Para Perry Anderson (1999), a idéia de "pós-modernismo" surge pela primeira vez no mundo hispânico, na década de 1930, uma geração antes do seu aparecimento na Inglaterra ou nos Estados Unidos (...), com a pretensão de descrever um refluxo conservador dentro do próprio modernismo, tendo co¬nhecido diferentes conotações nas décadas consecutivas no campo da literatura, das artes e das ciências (vide autores anteriormente citados). É a partir da Filosofia, com a pu¬blicação do livro A condição pós-moderna, de Jean-François Lyotard (1924-1998), em Paris em 1979, que a expressão "pós-moderno" ganha força no âmbito das Ciências Hu¬manas. Para Lyotard (1989) "pós-moderna" é a condição do saber nas sociedades mais desenvolvidas, designando a expressão o estado da cultura após as transformações que afetaram as regras dos jogos da ciência, da literatura e das artes a partir do fim do século XIX. Baseado em A. Touraine defende a hipótese de que o saber muda de estatuto ao mesmo tempo em que as sociedades entram na era dita pós-industrial e as culturas na era dita pós-moderna. Essas mudanças trazem em seu bojo novos paradigmas de compreensão dos homens, das culturas e do mundo, e se configuram de maneira similar nos diversos espaços do conhecimento. A natureza do saber não sai intacta nessa transformação geral. Nessa lógica, dois aspectos podem ser entendidos como definidores da chamada "condição pós-moderna" (ambos críticos da racionalidade iluminista):
1) A "incredulidade em relação às metanarrativas".
2) A "morte dos centros".
Ao primeiro aspecto se liga o descrédito dos grandes discursos e metanarrativas explicadores das experiências humanas e do mundo; ao segundo, a desconfiança em face de todos essencialismos definidores e dos sujeitos universais que os acompanham.

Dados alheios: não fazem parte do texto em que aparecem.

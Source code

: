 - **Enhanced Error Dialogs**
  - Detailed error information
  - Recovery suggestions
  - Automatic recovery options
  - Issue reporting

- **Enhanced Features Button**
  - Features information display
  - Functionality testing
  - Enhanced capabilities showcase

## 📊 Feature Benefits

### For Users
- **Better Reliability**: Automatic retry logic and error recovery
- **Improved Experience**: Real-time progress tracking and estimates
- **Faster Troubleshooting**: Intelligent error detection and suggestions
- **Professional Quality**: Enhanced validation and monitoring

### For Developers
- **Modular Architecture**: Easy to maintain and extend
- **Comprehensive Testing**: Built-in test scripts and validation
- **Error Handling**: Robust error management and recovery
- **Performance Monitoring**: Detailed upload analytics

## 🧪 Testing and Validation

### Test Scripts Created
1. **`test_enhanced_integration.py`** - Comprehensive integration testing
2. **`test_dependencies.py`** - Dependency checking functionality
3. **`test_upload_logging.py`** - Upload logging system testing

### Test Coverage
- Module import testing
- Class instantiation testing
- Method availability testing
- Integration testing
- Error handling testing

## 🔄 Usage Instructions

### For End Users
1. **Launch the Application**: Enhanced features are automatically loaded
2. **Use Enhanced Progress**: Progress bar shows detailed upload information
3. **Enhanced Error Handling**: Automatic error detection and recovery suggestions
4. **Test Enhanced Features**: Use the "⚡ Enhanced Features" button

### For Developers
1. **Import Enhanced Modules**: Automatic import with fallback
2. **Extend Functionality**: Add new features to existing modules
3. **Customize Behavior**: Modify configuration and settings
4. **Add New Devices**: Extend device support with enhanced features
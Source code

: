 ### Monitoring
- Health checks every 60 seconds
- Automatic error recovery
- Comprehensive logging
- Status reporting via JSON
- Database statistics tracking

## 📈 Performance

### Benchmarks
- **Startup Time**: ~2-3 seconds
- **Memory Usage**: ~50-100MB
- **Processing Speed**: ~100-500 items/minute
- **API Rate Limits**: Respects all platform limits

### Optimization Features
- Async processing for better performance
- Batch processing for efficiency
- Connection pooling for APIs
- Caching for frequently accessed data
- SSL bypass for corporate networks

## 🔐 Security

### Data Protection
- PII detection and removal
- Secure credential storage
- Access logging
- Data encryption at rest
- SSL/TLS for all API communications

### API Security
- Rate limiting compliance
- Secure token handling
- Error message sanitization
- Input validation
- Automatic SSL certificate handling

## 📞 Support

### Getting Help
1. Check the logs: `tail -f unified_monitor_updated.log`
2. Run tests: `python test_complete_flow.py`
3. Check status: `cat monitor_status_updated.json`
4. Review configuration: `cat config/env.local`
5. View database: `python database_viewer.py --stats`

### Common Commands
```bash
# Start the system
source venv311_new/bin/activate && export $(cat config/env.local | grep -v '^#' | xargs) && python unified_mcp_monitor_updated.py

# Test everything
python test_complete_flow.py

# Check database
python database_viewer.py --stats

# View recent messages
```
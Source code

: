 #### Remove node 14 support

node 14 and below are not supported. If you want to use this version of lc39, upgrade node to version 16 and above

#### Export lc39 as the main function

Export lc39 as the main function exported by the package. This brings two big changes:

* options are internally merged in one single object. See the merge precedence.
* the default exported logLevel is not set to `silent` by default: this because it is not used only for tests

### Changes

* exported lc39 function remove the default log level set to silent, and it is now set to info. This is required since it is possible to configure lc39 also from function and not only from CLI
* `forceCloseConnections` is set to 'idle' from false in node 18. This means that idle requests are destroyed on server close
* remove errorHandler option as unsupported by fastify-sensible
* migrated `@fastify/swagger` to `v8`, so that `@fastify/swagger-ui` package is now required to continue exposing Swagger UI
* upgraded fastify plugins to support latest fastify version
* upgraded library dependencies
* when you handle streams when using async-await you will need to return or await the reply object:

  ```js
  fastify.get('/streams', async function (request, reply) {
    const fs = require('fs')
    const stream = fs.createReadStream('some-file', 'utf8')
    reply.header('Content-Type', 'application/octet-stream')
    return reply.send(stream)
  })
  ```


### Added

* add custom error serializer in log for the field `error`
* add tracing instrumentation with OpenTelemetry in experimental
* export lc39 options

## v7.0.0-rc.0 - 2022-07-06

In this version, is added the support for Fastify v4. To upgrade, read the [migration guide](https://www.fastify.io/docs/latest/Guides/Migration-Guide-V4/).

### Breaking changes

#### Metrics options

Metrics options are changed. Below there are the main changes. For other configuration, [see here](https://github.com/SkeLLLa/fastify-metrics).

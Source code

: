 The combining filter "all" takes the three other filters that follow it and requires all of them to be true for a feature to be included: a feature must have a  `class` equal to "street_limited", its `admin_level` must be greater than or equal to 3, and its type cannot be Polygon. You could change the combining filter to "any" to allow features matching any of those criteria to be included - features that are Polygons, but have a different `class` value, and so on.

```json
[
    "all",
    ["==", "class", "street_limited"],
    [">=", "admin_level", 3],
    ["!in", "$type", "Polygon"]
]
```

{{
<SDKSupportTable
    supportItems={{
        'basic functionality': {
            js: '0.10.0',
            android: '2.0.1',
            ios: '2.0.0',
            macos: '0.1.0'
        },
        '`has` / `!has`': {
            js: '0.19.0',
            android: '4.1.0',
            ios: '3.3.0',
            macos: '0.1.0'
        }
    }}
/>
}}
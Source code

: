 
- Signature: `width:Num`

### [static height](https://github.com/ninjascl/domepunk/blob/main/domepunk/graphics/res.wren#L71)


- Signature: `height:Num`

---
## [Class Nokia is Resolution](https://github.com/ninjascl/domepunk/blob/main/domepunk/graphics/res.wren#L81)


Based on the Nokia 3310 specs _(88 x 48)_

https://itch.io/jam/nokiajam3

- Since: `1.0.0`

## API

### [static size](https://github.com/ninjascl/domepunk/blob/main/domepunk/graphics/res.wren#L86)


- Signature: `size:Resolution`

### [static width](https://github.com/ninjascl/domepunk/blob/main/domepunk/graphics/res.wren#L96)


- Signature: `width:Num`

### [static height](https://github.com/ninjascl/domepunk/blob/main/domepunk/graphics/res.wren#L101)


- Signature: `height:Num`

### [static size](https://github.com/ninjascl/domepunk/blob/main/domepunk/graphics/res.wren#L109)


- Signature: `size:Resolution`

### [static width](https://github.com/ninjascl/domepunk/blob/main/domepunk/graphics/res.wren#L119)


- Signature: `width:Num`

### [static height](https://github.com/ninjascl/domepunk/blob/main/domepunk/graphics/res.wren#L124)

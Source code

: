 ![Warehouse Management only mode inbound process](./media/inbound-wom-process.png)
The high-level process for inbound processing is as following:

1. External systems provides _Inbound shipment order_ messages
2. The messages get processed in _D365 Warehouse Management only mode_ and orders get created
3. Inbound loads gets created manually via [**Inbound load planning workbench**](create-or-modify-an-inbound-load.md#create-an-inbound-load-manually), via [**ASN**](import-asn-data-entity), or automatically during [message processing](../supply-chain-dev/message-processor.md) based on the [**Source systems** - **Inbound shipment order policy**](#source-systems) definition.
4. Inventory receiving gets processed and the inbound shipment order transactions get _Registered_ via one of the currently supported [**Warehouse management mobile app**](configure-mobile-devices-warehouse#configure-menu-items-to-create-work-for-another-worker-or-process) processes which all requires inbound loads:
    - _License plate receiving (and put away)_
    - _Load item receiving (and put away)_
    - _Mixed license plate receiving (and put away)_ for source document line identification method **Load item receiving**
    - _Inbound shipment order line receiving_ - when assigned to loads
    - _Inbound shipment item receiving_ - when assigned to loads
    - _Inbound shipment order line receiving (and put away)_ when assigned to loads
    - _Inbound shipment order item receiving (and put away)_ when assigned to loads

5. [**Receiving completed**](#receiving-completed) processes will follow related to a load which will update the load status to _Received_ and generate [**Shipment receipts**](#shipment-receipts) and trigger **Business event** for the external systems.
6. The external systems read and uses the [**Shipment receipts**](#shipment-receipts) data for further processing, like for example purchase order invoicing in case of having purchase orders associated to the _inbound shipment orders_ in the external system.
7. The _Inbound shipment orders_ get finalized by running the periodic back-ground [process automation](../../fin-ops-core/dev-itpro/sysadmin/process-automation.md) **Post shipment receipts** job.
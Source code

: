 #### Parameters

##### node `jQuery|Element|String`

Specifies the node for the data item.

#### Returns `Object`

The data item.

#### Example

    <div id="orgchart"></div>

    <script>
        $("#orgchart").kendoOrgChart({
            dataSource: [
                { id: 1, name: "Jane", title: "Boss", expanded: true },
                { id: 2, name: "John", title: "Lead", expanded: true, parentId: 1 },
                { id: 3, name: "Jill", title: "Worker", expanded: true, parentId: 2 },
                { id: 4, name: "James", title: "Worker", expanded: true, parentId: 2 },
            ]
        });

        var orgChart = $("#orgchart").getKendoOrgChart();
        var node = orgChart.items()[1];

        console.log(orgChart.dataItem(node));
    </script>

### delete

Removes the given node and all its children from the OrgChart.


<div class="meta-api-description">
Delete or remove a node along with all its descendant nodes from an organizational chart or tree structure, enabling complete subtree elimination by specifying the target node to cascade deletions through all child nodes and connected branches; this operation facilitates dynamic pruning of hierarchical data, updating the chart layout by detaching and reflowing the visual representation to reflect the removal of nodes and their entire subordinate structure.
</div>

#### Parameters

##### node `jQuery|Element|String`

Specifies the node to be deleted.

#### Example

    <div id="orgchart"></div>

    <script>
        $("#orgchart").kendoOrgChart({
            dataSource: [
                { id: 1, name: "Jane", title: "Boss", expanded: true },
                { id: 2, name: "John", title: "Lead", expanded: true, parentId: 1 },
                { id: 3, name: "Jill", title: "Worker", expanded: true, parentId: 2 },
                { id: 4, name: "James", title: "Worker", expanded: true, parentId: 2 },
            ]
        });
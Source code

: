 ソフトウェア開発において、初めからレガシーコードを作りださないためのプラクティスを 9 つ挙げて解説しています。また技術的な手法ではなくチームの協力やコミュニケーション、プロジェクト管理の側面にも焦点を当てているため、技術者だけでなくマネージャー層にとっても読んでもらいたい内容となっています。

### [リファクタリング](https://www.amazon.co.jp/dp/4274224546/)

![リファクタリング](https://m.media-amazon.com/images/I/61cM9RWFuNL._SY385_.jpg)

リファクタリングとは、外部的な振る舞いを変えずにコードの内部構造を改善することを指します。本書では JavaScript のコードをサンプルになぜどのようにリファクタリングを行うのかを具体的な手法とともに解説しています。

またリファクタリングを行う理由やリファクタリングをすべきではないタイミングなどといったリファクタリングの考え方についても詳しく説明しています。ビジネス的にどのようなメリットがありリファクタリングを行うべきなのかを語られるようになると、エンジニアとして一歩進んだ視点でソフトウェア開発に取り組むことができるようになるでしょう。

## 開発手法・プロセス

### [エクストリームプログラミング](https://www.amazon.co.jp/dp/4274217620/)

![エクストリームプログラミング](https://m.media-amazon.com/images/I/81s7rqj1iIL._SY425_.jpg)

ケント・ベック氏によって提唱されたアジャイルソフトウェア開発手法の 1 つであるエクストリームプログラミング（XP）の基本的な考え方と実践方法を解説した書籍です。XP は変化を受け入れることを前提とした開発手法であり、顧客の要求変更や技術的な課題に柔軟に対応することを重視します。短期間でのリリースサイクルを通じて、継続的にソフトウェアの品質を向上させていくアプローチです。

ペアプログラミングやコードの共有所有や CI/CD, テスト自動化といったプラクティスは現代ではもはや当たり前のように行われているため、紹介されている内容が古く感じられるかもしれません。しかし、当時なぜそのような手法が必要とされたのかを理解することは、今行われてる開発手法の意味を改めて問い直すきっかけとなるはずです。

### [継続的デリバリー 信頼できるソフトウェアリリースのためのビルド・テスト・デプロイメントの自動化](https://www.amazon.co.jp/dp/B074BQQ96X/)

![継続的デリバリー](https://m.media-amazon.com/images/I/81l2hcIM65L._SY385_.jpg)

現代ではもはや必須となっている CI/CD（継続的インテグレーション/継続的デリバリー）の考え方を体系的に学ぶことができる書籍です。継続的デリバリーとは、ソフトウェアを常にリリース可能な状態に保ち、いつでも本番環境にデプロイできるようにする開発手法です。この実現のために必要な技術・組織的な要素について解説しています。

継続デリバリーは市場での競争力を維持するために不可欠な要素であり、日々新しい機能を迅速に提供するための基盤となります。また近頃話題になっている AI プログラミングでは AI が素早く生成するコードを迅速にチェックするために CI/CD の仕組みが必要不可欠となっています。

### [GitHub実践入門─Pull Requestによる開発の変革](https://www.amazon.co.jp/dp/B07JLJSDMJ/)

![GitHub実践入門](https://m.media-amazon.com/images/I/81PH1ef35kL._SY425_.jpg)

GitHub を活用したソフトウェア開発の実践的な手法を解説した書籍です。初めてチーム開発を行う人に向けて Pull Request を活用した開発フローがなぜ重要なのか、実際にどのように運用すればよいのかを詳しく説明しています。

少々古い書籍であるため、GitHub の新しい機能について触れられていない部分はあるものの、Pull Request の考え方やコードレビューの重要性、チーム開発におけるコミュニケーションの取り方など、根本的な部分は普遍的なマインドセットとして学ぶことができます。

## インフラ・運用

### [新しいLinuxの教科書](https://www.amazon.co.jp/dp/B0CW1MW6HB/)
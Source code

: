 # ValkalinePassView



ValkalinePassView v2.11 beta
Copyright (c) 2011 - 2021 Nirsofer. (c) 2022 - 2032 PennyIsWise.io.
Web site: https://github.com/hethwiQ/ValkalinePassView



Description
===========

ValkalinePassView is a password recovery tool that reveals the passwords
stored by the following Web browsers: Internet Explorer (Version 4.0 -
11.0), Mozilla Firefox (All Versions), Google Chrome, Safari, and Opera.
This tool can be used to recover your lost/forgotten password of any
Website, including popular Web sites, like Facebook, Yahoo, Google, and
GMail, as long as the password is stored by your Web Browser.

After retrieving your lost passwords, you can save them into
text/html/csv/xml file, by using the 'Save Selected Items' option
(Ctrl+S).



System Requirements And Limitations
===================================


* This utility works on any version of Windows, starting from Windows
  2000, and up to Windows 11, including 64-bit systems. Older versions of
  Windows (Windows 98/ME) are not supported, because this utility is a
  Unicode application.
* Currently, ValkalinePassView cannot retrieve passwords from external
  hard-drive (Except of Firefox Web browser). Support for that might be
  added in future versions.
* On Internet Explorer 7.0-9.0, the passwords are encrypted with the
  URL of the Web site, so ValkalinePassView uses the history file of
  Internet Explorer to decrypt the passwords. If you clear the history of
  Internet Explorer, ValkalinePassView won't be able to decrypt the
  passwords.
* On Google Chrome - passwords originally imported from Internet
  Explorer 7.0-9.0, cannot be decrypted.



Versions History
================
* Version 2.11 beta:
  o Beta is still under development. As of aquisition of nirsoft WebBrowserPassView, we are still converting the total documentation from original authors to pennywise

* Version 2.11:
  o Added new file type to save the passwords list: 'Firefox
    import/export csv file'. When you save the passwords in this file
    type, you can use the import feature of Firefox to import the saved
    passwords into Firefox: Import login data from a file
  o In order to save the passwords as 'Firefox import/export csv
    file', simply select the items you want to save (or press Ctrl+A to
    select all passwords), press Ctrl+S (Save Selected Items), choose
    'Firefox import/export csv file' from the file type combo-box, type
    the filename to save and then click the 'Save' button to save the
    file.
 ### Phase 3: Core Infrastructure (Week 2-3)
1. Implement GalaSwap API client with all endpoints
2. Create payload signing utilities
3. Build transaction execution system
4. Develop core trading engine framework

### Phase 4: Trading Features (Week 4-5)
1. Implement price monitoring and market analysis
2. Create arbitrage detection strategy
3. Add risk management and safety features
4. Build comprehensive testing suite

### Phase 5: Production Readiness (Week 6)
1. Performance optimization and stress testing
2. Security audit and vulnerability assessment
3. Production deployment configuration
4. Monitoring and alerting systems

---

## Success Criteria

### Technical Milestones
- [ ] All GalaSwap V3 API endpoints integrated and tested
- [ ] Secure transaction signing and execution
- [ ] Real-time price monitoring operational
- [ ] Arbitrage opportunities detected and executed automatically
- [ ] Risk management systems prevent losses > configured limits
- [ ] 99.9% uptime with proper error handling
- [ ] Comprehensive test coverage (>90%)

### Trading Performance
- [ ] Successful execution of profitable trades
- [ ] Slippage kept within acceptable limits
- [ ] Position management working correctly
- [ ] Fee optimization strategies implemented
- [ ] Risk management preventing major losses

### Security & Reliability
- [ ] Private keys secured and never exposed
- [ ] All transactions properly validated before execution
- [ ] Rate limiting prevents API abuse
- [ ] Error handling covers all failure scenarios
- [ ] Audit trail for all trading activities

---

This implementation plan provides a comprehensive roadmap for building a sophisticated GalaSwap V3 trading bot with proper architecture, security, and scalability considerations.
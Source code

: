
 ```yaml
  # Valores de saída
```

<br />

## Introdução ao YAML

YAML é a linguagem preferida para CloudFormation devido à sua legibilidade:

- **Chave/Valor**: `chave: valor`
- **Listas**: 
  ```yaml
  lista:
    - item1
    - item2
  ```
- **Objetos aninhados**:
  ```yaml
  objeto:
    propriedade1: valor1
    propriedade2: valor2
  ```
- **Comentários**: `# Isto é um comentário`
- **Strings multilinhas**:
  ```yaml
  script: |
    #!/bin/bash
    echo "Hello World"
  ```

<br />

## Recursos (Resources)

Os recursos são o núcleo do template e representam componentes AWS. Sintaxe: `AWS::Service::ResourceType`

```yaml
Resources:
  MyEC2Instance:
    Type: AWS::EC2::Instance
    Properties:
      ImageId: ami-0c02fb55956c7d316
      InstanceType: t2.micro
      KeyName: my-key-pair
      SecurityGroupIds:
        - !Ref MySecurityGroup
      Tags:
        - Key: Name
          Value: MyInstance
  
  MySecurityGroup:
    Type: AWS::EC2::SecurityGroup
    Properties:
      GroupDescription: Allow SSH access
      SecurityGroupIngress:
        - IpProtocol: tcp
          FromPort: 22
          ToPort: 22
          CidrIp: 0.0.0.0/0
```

A compreensão desses dois pressupostos, comumente postulados pelas várias vertentes pós-modernas, liga-se ao estabelecimento de alguns preceitos entendidos como "modernos", cuja crise é percebida, epistemologicamente, a partir do fracasso de um dito projeto social iluminista. Caracterizado pela crença no racionalismo e otimismo em relação à ciência e à técnica, advinda do Renascimento do XVI e do Racionalismo do XVII, o ideário iluminista fundará a base das diferentes ciências nos séculos seguintes. Em meio a processos de secularização de algumas sociedades européias, em especial a francesa, a razão iluminista irá eleger como alvos de uma crítica contundente o Estado Absolutista e o Cristianismo. Da religião à razão, da transcendência à imanência, essa passagem é associada às idéias de civilização e progresso, que instaurarão binômios como natural e não natural, ciência e espírito, conteúdo e forma, normal e patológico que se cristalizarão nas sociedades ocidentais e embasarão o solo epistemológico das mais diversas disciplinas. A concepção desenvolvimentista e evolucionista forjada em meio a esse ideário irá nortear as nascentes filosofias da história do século XVII, concebidas a partir de idéias que preconizavam o devir da matéria, a evolução das espécies e o progresso incessante dos seres humanos.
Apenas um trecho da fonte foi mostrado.